Starting at the line below that contains "- [정규표현식](./etc/정규표현식.md)" and ending at the line that contains "4. node index.js", retype each line exactly as it stands, but omit the pictures.

▶ [Information given]:
--- START ---
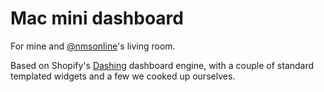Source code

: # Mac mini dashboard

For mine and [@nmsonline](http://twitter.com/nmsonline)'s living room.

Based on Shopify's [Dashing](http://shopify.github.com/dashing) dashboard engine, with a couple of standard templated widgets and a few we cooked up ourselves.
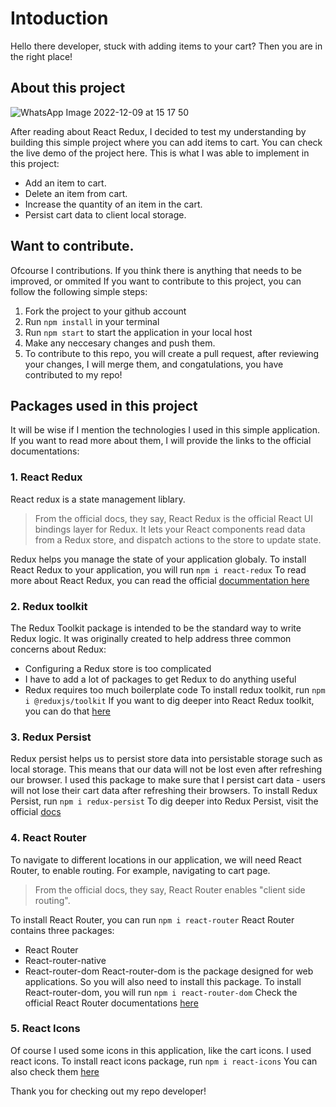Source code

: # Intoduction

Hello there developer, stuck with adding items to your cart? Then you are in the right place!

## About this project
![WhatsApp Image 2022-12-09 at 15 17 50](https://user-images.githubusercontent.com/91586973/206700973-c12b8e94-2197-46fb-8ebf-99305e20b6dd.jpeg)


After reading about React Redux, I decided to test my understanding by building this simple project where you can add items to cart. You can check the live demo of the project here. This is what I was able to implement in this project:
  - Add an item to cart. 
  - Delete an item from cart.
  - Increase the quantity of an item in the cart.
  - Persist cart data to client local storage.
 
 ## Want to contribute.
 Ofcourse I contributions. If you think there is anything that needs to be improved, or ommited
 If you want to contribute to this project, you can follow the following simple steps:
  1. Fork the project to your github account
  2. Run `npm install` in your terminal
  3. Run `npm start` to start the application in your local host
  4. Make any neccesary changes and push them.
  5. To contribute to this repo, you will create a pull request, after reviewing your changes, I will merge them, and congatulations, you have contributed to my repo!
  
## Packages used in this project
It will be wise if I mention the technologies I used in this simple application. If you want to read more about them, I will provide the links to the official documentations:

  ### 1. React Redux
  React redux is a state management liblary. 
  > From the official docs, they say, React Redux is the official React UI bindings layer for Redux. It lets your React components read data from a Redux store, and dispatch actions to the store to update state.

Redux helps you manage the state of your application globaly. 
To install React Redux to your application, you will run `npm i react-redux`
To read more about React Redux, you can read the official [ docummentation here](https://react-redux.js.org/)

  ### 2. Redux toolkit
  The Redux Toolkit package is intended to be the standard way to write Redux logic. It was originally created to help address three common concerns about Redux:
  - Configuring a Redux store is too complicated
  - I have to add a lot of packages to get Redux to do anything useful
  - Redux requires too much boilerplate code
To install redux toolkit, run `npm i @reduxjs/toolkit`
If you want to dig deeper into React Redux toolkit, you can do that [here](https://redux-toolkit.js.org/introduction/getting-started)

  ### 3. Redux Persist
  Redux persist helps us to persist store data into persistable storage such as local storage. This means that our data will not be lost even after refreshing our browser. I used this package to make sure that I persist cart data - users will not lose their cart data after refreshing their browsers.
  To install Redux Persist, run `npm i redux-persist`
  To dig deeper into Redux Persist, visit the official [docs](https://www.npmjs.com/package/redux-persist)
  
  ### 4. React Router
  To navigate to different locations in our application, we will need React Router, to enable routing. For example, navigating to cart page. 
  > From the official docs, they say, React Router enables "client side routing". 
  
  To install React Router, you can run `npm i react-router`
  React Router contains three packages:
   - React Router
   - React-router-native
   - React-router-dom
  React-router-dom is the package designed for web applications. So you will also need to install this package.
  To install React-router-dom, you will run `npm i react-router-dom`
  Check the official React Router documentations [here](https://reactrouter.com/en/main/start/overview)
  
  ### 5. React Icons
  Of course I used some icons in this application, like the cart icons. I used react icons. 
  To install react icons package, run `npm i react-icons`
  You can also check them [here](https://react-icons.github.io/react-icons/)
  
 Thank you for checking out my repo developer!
--- END ---
--- START ---
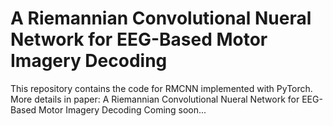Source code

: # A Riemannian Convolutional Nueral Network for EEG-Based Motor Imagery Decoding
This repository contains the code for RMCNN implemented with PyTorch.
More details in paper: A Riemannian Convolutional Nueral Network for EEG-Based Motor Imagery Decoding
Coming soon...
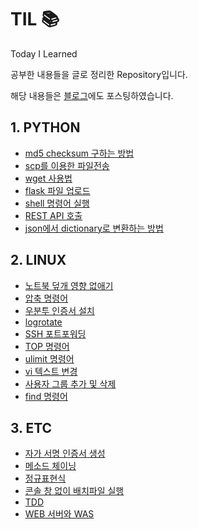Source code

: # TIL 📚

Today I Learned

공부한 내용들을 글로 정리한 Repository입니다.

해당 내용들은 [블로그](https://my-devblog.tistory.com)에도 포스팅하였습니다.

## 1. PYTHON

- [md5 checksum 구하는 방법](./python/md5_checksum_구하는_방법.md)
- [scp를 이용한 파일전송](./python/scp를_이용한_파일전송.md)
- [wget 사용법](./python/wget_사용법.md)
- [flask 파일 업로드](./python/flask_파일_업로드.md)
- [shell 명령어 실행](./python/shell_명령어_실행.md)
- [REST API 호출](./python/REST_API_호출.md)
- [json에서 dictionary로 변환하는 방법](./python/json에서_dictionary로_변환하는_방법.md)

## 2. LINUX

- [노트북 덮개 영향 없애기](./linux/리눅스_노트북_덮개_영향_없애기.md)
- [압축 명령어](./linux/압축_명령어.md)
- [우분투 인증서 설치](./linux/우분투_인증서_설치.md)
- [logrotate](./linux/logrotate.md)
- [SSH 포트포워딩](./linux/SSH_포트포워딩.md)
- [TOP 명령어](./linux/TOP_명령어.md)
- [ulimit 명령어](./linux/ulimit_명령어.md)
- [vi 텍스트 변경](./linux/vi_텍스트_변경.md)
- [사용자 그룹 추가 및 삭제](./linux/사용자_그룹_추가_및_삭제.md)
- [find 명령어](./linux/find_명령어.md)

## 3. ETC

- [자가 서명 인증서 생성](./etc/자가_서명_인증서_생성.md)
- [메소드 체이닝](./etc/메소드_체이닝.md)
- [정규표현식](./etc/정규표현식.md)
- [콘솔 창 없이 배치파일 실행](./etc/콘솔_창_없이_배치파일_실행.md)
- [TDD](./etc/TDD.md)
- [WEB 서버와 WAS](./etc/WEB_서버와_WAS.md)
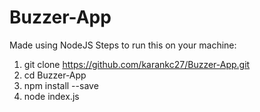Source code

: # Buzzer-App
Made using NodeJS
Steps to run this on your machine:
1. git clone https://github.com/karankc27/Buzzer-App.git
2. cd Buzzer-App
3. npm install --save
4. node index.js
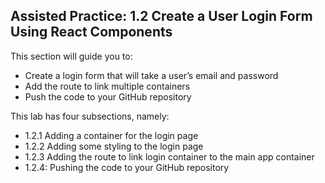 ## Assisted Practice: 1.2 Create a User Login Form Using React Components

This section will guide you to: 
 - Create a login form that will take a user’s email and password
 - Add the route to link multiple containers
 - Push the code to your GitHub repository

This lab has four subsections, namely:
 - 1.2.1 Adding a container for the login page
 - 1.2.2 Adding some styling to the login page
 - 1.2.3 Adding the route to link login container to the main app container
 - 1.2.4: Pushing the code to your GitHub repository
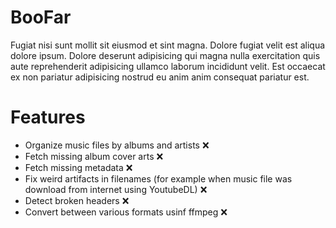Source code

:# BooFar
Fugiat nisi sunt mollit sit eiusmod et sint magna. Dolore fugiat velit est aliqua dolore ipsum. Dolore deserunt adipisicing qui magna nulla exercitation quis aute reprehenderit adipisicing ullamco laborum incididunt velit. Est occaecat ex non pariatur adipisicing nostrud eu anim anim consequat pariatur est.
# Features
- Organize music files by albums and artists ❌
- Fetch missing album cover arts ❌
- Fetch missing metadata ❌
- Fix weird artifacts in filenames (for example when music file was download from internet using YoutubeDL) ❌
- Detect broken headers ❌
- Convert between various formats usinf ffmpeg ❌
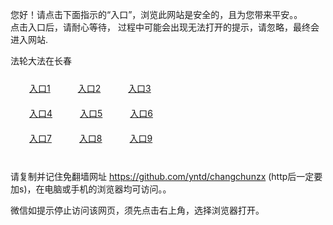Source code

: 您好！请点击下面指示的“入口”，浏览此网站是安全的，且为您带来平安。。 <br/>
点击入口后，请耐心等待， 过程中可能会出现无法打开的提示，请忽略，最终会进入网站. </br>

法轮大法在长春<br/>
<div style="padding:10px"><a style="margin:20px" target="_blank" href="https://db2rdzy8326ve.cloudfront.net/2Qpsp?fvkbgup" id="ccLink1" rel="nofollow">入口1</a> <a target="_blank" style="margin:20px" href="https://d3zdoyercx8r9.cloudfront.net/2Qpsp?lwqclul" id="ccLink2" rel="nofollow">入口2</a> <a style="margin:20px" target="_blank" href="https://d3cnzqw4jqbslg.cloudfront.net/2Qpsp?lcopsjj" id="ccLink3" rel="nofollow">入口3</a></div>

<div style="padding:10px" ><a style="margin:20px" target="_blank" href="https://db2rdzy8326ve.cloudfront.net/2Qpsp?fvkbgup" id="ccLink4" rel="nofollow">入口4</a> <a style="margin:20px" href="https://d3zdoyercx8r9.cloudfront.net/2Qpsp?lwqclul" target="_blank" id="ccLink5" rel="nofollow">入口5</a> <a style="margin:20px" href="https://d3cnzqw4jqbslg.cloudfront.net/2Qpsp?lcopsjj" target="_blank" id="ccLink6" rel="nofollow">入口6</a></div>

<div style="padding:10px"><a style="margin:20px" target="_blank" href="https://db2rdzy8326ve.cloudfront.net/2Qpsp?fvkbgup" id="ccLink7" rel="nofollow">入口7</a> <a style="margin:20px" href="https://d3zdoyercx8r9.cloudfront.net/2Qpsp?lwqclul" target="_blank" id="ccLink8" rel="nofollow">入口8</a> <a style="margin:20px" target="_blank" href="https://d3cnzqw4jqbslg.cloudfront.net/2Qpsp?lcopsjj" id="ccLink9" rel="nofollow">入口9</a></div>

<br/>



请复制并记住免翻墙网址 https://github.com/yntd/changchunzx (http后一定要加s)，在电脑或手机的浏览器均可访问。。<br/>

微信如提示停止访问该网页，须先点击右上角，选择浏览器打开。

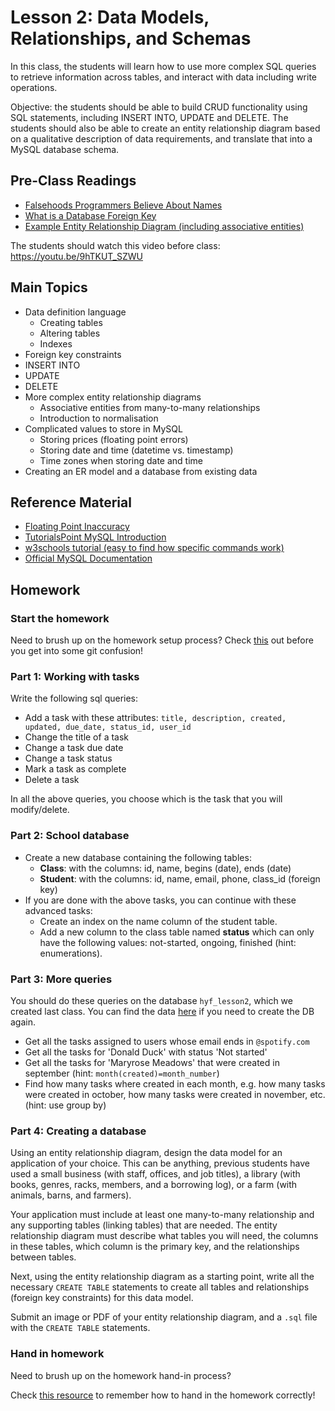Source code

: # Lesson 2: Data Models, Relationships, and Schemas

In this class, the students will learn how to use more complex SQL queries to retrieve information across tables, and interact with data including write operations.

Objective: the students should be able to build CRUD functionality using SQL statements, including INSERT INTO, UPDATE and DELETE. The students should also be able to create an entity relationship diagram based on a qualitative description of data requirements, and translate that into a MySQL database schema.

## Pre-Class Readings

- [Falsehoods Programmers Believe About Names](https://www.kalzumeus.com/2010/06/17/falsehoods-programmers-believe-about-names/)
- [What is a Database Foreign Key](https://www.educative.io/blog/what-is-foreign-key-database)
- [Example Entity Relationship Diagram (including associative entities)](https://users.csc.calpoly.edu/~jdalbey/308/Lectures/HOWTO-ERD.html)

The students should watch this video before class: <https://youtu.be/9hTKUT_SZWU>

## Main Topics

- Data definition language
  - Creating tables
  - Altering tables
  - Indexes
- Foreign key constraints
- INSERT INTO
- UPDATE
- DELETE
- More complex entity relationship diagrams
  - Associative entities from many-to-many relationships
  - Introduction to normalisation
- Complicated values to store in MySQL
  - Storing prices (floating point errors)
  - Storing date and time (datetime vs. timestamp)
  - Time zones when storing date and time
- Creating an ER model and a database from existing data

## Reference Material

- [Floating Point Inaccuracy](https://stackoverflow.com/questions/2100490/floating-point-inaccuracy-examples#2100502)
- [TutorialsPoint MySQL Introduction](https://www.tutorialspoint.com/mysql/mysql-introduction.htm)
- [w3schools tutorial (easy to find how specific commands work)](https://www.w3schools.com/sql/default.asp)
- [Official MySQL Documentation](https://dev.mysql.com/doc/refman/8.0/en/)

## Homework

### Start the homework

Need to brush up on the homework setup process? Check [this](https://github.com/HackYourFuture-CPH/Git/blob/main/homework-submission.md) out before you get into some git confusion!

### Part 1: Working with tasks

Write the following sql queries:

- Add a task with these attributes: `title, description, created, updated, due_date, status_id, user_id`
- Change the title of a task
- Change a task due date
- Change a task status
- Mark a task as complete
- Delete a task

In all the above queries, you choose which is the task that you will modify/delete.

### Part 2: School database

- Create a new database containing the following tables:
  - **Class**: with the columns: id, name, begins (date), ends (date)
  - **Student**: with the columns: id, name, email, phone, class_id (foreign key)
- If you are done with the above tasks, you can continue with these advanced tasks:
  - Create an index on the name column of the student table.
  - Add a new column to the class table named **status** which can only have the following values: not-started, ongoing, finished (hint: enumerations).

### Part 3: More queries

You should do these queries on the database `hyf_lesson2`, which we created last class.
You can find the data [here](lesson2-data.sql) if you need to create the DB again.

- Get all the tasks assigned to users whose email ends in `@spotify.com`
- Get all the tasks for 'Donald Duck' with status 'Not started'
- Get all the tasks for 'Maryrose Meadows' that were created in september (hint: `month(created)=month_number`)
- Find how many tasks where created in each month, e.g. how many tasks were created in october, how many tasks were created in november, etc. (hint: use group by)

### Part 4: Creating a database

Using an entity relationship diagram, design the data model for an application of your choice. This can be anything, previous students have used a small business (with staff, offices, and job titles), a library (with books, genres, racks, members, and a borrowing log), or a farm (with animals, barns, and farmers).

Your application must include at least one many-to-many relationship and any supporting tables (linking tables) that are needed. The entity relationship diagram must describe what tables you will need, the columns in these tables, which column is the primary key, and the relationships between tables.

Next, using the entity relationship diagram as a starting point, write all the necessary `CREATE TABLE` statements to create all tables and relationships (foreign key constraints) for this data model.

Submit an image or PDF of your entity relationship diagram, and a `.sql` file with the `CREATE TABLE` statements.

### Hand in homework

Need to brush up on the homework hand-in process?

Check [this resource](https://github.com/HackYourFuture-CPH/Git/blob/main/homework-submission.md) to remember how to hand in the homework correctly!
--- END ---
▶ [Task solution]:
- [정규표현식](./etc/정규표현식.md)
- [콘솔 창 없이 배치파일 실행](./etc/콘솔_창_없이_배치파일_실행.md)
- [TDD](./etc/TDD.md)
- [WEB 서버와 WAS](./etc/WEB_서버와_WAS.md)
Source code

: # Buzzer-App
Made using NodeJS
Steps to run this on your machine:
1. git clone https://github.com/karankc27/Buzzer-App.git
2. cd Buzzer-App
3. npm install --save
4. node index.js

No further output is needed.